#### Try it:
Among the records that follow, find the line with "for aborting long" and the line with "This is supported". Set down those lines and all lines between them exactly, without adding anything.

* * *

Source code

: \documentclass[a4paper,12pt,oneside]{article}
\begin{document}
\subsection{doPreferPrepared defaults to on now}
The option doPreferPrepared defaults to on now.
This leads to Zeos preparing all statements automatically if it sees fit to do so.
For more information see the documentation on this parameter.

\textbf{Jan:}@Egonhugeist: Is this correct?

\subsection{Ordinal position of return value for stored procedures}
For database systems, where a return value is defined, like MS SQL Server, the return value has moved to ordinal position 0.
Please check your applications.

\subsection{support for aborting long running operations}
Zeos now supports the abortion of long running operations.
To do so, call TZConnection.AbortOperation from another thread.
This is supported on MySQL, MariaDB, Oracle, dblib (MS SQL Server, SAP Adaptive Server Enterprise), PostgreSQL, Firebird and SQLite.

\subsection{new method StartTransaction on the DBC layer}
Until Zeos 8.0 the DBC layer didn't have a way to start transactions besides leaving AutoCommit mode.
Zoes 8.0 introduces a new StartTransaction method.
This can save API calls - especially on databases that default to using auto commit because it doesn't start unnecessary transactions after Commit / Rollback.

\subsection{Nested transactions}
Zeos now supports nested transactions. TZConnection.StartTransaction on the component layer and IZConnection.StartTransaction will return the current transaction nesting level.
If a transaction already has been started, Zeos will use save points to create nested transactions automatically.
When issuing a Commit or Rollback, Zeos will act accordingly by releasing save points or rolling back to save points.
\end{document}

* * *

#### Response area:
\subsection{support for aborting long running operations}
Zeos now supports the abortion of long running operations.
To do so, call TZConnection.AbortOperation from another thread.
This is supported on MySQL, MariaDB, Oracle, dblib (MS SQL Server, SAP Adaptive Server Enterprise), PostgreSQL, Firebird and SQLite.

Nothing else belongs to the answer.